*** Begin section ***

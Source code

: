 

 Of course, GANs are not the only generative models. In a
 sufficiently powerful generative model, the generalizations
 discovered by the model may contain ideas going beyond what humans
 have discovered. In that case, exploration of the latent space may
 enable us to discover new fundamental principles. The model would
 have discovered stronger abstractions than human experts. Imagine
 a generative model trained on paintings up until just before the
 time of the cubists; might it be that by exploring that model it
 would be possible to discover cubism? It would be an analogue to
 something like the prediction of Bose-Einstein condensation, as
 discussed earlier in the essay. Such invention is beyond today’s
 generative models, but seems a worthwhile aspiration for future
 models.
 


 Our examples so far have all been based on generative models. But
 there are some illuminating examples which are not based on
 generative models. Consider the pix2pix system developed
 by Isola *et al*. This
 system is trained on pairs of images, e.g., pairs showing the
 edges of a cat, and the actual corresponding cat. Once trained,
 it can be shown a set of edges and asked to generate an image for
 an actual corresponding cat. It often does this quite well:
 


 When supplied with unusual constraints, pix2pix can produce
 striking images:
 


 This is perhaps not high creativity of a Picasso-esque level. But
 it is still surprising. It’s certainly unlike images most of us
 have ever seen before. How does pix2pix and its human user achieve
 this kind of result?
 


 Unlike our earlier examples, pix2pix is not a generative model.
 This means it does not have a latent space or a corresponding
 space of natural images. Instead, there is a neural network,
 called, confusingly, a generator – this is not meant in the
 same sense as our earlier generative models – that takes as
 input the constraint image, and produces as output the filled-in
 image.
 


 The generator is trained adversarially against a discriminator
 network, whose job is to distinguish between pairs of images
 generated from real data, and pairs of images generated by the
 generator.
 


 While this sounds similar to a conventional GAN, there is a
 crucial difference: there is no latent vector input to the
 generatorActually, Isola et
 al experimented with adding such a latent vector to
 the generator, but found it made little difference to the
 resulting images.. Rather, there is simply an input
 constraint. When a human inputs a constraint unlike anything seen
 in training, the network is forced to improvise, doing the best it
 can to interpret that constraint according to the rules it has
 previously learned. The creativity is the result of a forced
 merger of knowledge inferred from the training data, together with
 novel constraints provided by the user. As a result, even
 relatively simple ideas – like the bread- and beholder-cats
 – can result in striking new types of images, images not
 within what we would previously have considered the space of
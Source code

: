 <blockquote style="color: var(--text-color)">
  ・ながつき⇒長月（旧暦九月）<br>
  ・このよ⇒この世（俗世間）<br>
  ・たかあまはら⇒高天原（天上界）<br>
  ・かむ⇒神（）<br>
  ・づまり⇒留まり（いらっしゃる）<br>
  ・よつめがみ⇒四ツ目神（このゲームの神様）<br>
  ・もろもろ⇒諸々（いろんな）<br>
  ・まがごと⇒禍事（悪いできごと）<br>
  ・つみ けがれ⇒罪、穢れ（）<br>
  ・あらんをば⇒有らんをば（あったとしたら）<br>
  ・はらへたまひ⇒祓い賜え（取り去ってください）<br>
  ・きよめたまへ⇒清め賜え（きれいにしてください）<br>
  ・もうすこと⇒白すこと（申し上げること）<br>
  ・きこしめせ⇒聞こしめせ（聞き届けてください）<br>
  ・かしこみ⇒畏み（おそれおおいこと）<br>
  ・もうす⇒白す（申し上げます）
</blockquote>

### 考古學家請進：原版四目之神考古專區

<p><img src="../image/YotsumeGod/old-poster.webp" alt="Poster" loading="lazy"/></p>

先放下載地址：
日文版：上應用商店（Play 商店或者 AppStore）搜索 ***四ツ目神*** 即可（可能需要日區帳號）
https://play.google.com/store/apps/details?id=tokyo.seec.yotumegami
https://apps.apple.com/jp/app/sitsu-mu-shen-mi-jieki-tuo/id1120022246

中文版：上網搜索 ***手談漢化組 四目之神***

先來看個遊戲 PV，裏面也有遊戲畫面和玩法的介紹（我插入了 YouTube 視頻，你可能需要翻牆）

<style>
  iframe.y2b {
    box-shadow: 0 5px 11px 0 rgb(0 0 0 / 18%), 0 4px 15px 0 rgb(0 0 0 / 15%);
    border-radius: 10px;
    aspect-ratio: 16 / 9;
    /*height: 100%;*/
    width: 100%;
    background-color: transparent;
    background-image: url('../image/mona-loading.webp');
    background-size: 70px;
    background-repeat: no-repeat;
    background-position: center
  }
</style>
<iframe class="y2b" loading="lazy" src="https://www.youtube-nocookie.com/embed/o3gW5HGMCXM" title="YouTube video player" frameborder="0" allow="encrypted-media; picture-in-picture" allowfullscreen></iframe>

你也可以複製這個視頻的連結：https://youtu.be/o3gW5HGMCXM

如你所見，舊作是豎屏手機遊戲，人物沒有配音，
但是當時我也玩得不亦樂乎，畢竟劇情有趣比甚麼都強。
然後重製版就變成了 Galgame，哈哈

*** End section ***

● **Problem details**: How many lines of the material above have the word "iframe" in them? Give only that number.

● **Output for this exercise**: 2